Identifying Proximal Tubule Cell Populations in Spot-Resolution Spatial Transcriptomics

I am a freshman studying Computer Science and Neuroscience.

Identifying Proximal Tubule Cell Populations in Spot-Resolution Spatial Transcriptomics

For these visualizations, I switched over to the spot-resolution Visium dataset from the single-cell Xenium dataset. I was able to successfully apply the same pre-processing pipeline and maintain parameters from homework 3, including a k value of 5 for k-means clustering as determined by an elbow plot.

However, I had to alter my methodological approach to how I identified my cluster of interest. In homework 3, I was able to select an appealing cluster of interest (cluster 1 in that case) from its spatial distribution in the tissue and annotate its cell type according to the highly expressed proximal tubule cell marker gene Acmsd.

Since my goal in this homework was to identify the same cluster and cell type, I had to generalize my code. Therefore, I adapted my previous differential expression analysis code to loop through all 5 clusters in the Visium dataset and output the top 10 upregulated genes in each cluster. From there, I was able to cross-reference sources such as the Human Protein Atlas to better understand the cellular and functional identity of each of my clusters.
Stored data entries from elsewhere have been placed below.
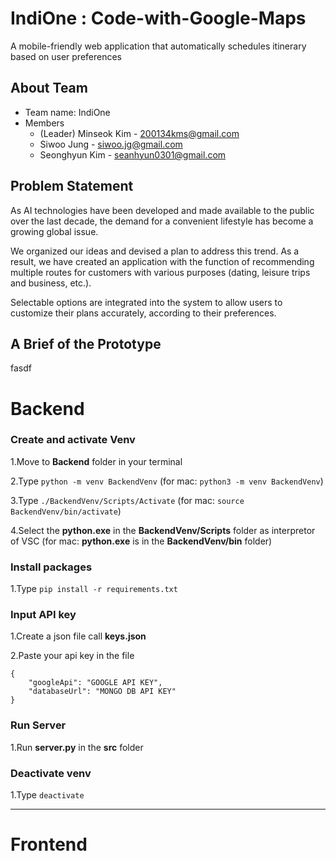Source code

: # IndiOne : Code-with-Google-Maps

A mobile-friendly web application that automatically schedules itinerary based on user preferences

## About Team

- Team name: IndiOne
- Members
  - (Leader) Minseok Kim - 200134kms@gmail.com
  - Siwoo Jung - siwoo.jg@gmail.com
  - Seonghyun Kim - seanhyun0301@gmail.com

## Problem Statement

As AI technologies have been developed and made available to the public over the last decade, the demand for a convenient lifestyle has become a growing global issue.

We organized our ideas and devised a plan to address this trend. As a result, we have created an application with the function of recommending multiple routes for customers with various purposes (dating, leisure trips and business, etc.).

Selectable options are integrated into the system to allow users to customize their plans accurately, according to their preferences.

## A Brief of the Prototype

fasdf

# Backend

### Create and activate Venv

1.Move to **Backend** folder in your terminal

2.Type `python -m venv BackendVenv` (for mac: `python3 -m venv BackendVenv`)

3.Type `./BackendVenv/Scripts/Activate` (for mac: `source BackendVenv/bin/activate`)

4.Select the **python.exe** in the **BackendVenv/Scripts** folder as interpretor of VSC (for mac: **python.exe** is in the **BackendVenv/bin** folder)

### Install packages

1.Type `pip install -r requirements.txt`

### Input API key

1.Create a json file call **keys.json**

2.Paste your api key in the file

```
{
    "googleApi": "GOOGLE API KEY",
    "databaseUrl": "MONGO DB API KEY"
}
```

### Run Server

1.Run **server.py** in the **src** folder

### Deactivate venv

1.Type `deactivate`

---

# Frontend
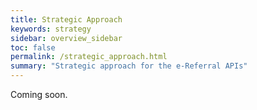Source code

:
 ```yaml
---
title: Strategic Approach
keywords: strategy
sidebar: overview_sidebar
toc: false
permalink: /strategic_approach.html
summary: "Strategic approach for the e-Referral APIs"
---
```


Coming soon.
Ultimately, I was able to identify cluster 2 as the cluster of interest in the Visium sample, as it is highly expressed in Slc2a2, a proximal tubule cell marker according to the Human Protein Atlas. Moreover, as seen in the figures above, the spatial tissue location and tSNE representation of Slc2a2 strongly align with cluster 2, as well as the cortex of the kidney, the same area that cluster 1 of interest occupied in the previous Xenium analysis. Additionally, the high expression of other proximal tubule cell markers, such as Slc51a and Slc6a19, in this cluster further validates the annotation of this cluster.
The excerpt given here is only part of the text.